The Ethics of Groupon-type Websites

Group discount websites such as Groupon, LivingSocial, and DealTicker has been the biggest online phenomena of the past year. Marketers, businesspeople, the investing community, the media, anthropologists, and everybody are wondering if the business is sustainable, if this is a new model of shopping, if the stocks are overvalued and more.

Most importantly, the Average Joe, Jane (or Nyla) are developing new tastes from these group-buying-deals. Consumers are trying things like wine-making, water-skiing or micro-dermabrasion treatments for the first time.

The three reasons behind shaping new consumer habits:
  • Consumers receive a friendly email about the deal for something they hadn't yet perceived a need for, full of clever copywriting and right into their inbox
  • The coupon expires in a few hours, increasing the potential for impulse shopping
  • The prices are often amazing which makes previously unaffordable products and services within everyone's reach
But this is where the problem begins. Group discount websites are making new experience more attainable for the consumer, but isn't being socially responsible whatsoever.

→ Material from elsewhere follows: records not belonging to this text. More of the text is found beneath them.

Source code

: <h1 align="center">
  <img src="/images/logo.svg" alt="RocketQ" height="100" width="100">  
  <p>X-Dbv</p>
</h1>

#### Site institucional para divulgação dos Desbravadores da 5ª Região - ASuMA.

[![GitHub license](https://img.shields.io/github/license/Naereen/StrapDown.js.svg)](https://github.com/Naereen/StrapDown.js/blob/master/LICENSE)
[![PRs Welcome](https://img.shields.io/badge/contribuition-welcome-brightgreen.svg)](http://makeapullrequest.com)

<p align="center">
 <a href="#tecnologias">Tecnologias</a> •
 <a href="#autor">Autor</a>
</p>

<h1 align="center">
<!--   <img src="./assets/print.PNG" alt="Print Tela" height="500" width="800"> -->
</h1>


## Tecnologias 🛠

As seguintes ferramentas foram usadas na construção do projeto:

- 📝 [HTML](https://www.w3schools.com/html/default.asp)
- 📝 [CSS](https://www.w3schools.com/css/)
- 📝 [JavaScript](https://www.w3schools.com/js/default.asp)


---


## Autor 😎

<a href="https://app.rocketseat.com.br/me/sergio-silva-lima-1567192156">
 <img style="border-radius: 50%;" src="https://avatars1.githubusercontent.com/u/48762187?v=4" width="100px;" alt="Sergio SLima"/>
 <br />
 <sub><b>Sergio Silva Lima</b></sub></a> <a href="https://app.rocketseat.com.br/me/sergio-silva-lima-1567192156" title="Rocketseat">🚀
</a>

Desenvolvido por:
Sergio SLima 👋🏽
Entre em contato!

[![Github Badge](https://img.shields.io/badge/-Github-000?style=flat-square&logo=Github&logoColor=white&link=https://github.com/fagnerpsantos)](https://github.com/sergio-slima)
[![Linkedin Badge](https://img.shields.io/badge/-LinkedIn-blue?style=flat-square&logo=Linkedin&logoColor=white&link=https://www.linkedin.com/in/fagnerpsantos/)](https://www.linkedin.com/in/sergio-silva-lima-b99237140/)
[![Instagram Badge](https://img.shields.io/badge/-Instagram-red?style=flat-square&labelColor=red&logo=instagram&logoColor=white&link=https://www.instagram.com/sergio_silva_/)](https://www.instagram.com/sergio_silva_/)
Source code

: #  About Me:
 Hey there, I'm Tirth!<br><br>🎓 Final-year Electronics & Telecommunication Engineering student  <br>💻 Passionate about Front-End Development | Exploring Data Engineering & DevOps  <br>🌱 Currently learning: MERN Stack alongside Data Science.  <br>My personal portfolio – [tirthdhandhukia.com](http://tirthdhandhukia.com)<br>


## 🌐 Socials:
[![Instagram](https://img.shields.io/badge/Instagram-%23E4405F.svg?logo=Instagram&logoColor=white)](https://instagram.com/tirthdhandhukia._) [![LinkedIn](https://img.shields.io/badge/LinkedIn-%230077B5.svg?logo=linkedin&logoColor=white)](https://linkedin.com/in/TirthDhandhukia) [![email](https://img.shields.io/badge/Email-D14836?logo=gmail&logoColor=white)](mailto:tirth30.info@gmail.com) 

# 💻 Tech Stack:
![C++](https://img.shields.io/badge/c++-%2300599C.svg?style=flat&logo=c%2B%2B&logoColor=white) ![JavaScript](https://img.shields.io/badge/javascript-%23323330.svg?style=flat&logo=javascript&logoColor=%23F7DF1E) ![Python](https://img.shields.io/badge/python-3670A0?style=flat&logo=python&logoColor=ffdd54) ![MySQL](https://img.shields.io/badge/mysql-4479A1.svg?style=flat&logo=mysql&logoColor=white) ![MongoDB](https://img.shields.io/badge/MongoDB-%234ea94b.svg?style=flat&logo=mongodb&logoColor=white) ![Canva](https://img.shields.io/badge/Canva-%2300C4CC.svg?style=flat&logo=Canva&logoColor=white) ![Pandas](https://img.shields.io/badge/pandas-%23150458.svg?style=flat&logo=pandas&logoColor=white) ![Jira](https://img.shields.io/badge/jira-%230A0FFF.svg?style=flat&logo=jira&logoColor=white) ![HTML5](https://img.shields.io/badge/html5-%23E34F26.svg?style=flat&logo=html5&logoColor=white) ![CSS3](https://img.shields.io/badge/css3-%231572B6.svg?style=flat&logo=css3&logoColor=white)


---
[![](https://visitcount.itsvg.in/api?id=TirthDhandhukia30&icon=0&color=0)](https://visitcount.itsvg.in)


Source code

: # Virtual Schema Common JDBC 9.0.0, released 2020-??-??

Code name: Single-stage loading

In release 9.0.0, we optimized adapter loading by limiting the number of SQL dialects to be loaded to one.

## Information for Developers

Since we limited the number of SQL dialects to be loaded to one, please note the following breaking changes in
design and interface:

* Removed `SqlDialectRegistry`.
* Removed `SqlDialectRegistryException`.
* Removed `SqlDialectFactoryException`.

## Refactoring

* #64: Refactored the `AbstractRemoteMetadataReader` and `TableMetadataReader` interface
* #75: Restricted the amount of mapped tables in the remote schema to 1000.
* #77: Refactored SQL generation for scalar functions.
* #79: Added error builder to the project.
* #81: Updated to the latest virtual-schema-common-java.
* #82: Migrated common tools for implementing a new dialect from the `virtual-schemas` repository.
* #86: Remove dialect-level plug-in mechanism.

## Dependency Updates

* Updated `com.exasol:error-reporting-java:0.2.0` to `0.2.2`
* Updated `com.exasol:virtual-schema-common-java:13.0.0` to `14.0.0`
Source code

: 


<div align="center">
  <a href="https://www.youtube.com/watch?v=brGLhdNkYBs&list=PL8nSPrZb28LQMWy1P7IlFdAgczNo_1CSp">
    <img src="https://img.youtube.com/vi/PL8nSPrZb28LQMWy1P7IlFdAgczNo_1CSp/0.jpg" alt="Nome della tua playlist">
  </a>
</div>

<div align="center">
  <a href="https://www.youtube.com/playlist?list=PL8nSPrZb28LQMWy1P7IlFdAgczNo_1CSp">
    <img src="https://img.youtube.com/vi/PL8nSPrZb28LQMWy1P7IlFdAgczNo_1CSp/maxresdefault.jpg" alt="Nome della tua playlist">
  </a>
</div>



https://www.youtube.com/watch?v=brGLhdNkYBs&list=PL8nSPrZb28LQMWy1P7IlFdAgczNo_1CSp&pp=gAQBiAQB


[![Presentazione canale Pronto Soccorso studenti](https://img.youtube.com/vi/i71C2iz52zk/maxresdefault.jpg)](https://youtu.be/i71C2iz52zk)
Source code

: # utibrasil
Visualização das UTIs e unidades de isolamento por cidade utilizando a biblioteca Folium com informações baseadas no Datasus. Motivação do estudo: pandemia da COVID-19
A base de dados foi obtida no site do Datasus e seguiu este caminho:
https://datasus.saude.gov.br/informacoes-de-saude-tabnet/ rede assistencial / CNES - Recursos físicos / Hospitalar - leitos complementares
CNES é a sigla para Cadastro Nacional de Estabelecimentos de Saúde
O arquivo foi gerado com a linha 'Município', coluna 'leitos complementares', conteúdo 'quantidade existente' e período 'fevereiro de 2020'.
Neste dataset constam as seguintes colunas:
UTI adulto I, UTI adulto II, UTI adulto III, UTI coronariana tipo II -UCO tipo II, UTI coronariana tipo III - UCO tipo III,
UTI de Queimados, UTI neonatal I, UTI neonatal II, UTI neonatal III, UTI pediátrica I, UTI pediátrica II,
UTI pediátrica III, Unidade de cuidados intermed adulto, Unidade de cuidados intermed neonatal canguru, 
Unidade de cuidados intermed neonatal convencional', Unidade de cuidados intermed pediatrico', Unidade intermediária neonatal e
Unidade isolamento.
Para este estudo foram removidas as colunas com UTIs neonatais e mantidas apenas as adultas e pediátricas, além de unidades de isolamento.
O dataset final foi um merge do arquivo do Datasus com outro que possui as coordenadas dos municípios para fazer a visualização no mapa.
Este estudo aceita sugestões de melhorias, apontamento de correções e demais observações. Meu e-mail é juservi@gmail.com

These two deals are from my favorite group-buying site, DealTicker in the last  week:

$9 for a month of unlimited tanning!
To sell this tanning service, DealTicker writes "Do you have the pale pallor of a creature who has just clawed her way out of a crypt? Have those cold Canadian parka entombed winters left you with a deathly glow brighter then Casper’s? Did you abandon your Goth gear years ago yet somehow your skin never got the memo? It’s time to radiant a healthy glow by taking advantage of today's DealTicker of $9 For 30 Days of Unlimited Tanning Courtesy Of Radiance Tanning ($70 Value). There’s nothing wrong with wanting a healthy tone to your flesh."

Nothing except skin cancer. At a really great price. Tanning has been dubbed the new "smoking" due to its detrimental health effects and risk of skin cancer. Not to mention, making it "unlimited for a month" may tempt many to milk the deal by going way too many times in a single month.

And if the tanning one wasn't all that bad, here's one for $110 worth of smoking accessories:

$29 for $110 of "smoking accessories"

This one isn't even ethically questionable. Smoking is the original "smoking" and we are all extremely familiar with the strict smoking regulation that exists in Canada (and with good reason).

On this gem, DealTicker writes "From pipes and bongs, to vaporizers and rollies, they really do have absolutely everything you could ever imagine when it comes to smoking. So instead of wasting time trying to find a smoke shop that is relatively close by, you could just simply have your items shipped straight to your door. The best part is that when your order arrives, it will be packaged in a discreet plain carton box, so that your right to privacy is respected."

So you can smoke your pot without having your mom, roommates or wife find out. Just when you thought cigarettes were no longer sexy, DealTicker brings lung cancer back at an affordable price.  It says you have to be of legal age to smoke to purchase this deal, but how do they even monitor this? The final sentence to the article reads, "if you really want to discover a new smoking experience, then take a puff from today’s cross country DealTicker, and you’ll quickly be able to get your fix."

What do you think of these types of online discounts?